## Problem statement
The answer must repeat every record exactly, with all pictures omitted.

## Excerpted data
***
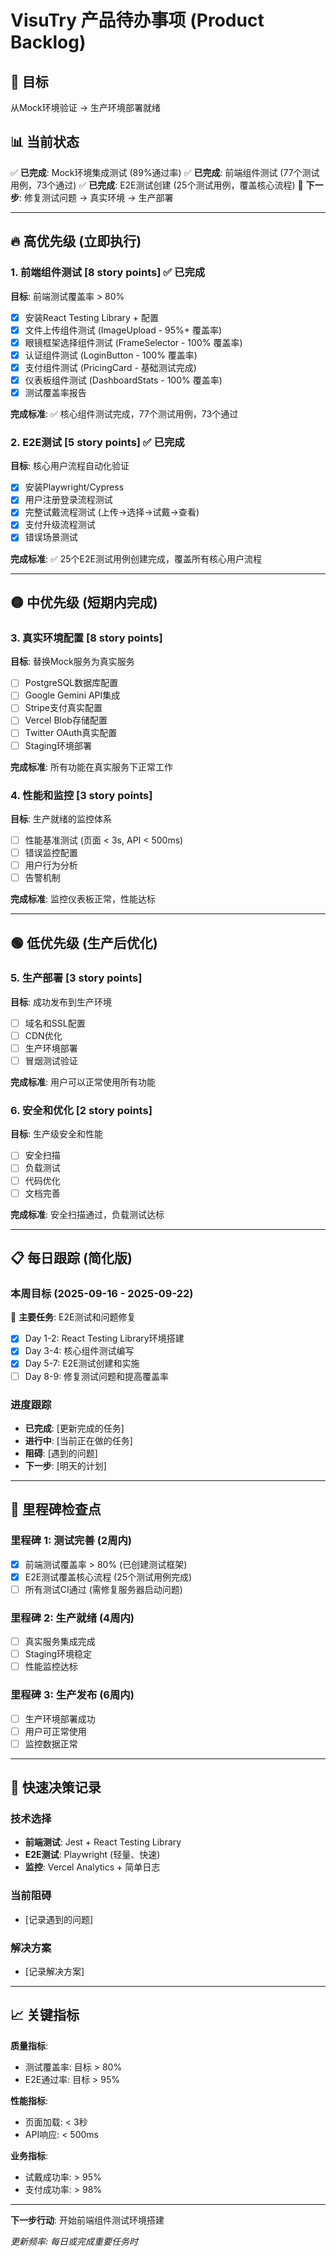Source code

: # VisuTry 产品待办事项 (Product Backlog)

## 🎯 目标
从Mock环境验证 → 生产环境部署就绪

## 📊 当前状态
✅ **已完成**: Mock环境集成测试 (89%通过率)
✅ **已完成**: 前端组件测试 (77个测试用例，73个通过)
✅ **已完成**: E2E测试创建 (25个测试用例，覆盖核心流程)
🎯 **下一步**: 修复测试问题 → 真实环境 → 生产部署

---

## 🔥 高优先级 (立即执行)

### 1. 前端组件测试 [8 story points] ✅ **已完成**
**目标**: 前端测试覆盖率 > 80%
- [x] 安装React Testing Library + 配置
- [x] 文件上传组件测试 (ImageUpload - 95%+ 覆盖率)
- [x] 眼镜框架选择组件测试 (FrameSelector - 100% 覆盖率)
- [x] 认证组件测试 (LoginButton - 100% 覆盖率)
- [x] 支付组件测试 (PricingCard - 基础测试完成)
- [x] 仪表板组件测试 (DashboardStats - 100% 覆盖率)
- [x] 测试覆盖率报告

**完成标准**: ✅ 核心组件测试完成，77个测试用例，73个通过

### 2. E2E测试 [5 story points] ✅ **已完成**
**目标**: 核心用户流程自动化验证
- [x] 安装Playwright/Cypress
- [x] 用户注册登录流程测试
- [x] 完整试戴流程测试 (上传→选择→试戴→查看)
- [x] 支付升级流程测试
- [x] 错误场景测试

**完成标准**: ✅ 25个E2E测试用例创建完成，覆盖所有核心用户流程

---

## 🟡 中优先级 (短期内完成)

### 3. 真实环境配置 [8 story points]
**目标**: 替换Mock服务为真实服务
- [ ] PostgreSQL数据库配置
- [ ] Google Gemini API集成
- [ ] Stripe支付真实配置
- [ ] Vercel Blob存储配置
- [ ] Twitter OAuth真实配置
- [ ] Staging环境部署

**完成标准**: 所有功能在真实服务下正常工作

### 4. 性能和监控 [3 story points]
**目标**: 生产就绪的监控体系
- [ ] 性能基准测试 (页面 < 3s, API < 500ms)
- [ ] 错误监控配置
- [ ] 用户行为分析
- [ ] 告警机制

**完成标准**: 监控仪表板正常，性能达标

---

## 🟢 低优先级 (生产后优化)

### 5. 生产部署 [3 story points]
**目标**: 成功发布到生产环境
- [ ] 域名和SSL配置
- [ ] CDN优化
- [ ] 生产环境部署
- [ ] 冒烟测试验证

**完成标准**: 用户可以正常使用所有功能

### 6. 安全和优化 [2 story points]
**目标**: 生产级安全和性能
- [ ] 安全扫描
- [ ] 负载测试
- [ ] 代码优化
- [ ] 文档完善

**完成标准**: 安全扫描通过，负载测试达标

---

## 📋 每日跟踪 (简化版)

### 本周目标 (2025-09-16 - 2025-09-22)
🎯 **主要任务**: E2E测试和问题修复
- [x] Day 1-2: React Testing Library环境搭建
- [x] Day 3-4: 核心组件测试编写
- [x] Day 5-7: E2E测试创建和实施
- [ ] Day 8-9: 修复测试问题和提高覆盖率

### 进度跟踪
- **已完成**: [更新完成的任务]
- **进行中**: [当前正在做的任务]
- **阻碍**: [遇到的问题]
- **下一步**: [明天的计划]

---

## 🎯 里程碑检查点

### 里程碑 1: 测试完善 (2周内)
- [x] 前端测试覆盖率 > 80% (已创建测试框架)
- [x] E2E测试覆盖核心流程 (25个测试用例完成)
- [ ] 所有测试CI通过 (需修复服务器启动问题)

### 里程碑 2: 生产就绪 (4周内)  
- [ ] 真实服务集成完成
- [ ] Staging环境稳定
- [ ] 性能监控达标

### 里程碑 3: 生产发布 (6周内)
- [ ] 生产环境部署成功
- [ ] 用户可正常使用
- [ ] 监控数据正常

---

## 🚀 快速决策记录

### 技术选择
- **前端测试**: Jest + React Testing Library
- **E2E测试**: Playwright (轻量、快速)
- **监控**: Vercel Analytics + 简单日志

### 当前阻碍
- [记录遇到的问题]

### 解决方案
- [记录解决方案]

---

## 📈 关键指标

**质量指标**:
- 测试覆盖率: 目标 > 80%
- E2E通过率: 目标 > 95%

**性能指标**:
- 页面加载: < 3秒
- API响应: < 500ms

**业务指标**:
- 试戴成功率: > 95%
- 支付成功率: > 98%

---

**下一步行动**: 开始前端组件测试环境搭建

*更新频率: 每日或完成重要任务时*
***
## Task solution
Source code

: # VisuTry 产品待办事项 (Product Backlog)

## 🎯 目标
从Mock环境验证 → 生产环境部署就绪

## 📊 当前状态
✅ **已完成**: Mock环境集成测试 (89%通过率)
✅ **已完成**: 前端组件测试 (77个测试用例，73个通过)
✅ **已完成**: E2E测试创建 (25个测试用例，覆盖核心流程)
🎯 **下一步**: 修复测试问题 → 真实环境 → 生产部署

---

## 🔥 高优先级 (立即执行)

### 1. 前端组件测试 [8 story points] ✅ **已完成**
**目标**: 前端测试覆盖率 > 80%
- [x] 安装React Testing Library + 配置
- [x] 文件上传组件测试 (ImageUpload - 95%+ 覆盖率)
- [x] 眼镜框架选择组件测试 (FrameSelector - 100% 覆盖率)
- [x] 认证组件测试 (LoginButton - 100% 覆盖率)
- [x] 支付组件测试 (PricingCard - 基础测试完成)
- [x] 仪表板组件测试 (DashboardStats - 100% 覆盖率)
- [x] 测试覆盖率报告

**完成标准**: ✅ 核心组件测试完成，77个测试用例，73个通过

### 2. E2E测试 [5 story points] ✅ **已完成**
**目标**: 核心用户流程自动化验证
- [x] 安装Playwright/Cypress
- [x] 用户注册登录流程测试
- [x] 完整试戴流程测试 (上传→选择→试戴→查看)
- [x] 支付升级流程测试
- [x] 错误场景测试

**完成标准**: ✅ 25个E2E测试用例创建完成，覆盖所有核心用户流程

---

## 🟡 中优先级 (短期内完成)

### 3. 真实环境配置 [8 story points]
**目标**: 替换Mock服务为真实服务
- [ ] PostgreSQL数据库配置
- [ ] Google Gemini API集成
- [ ] Stripe支付真实配置
- [ ] Vercel Blob存储配置
- [ ] Twitter OAuth真实配置
- [ ] Staging环境部署

**完成标准**: 所有功能在真实服务下正常工作

### 4. 性能和监控 [3 story points]
**目标**: 生产就绪的监控体系
- [ ] 性能基准测试 (页面 < 3s, API < 500ms)
- [ ] 错误监控配置
- [ ] 用户行为分析
- [ ] 告警机制

**完成标准**: 监控仪表板正常，性能达标

---

## 🟢 低优先级 (生产后优化)

### 5. 生产部署 [3 story points]
**目标**: 成功发布到生产环境
- [ ] 域名和SSL配置
- [ ] CDN优化
- [ ] 生产环境部署
- [ ] 冒烟测试验证

**完成标准**: 用户可以正常使用所有功能

### 6. 安全和优化 [2 story points]
**目标**: 生产级安全和性能
- [ ] 安全扫描
- [ ] 负载测试
- [ ] 代码优化
- [ ] 文档完善

**完成标准**: 安全扫描通过，负载测试达标

---

## 📋 每日跟踪 (简化版)

### 本周目标 (2025-09-16 - 2025-09-22)
🎯 **主要任务**: E2E测试和问题修复
- [x] Day 1-2: React Testing Library环境搭建
- [x] Day 3-4: 核心组件测试编写
- [x] Day 5-7: E2E测试创建和实施
- [ ] Day 8-9: 修复测试问题和提高覆盖率

### 进度跟踪
- **已完成**: [更新完成的任务]
- **进行中**: [当前正在做的任务]
- **阻碍**: [遇到的问题]
- **下一步**: [明天的计划]

---

## 🎯 里程碑检查点

### 里程碑 1: 测试完善 (2周内)
- [x] 前端测试覆盖率 > 80% (已创建测试框架)
- [x] E2E测试覆盖核心流程 (25个测试用例完成)
- [ ] 所有测试CI通过 (需修复服务器启动问题)

### 里程碑 2: 生产就绪 (4周内)  
- [ ] 真实服务集成完成
- [ ] Staging环境稳定
- [ ] 性能监控达标

### 里程碑 3: 生产发布 (6周内)
- [ ] 生产环境部署成功
- [ ] 用户可正常使用
- [ ] 监控数据正常

---

## 🚀 快速决策记录

### 技术选择
- **前端测试**: Jest + React Testing Library
- **E2E测试**: Playwright (轻量、快速)
- **监控**: Vercel Analytics + 简单日志

### 当前阻碍
- [记录遇到的问题]

### 解决方案
- [记录解决方案]

---

## 📈 关键指标

**质量指标**:
- 测试覆盖率: 目标 > 80%
- E2E通过率: 目标 > 95%

**性能指标**:
- 页面加载: < 3秒
- API响应: < 500ms

**业务指标**:
- 试戴成功率: > 95%
- 支付成功率: > 98%

---

**下一步行动**: 开始前端组件测试环境搭建

*更新频率: 每日或完成重要任务时*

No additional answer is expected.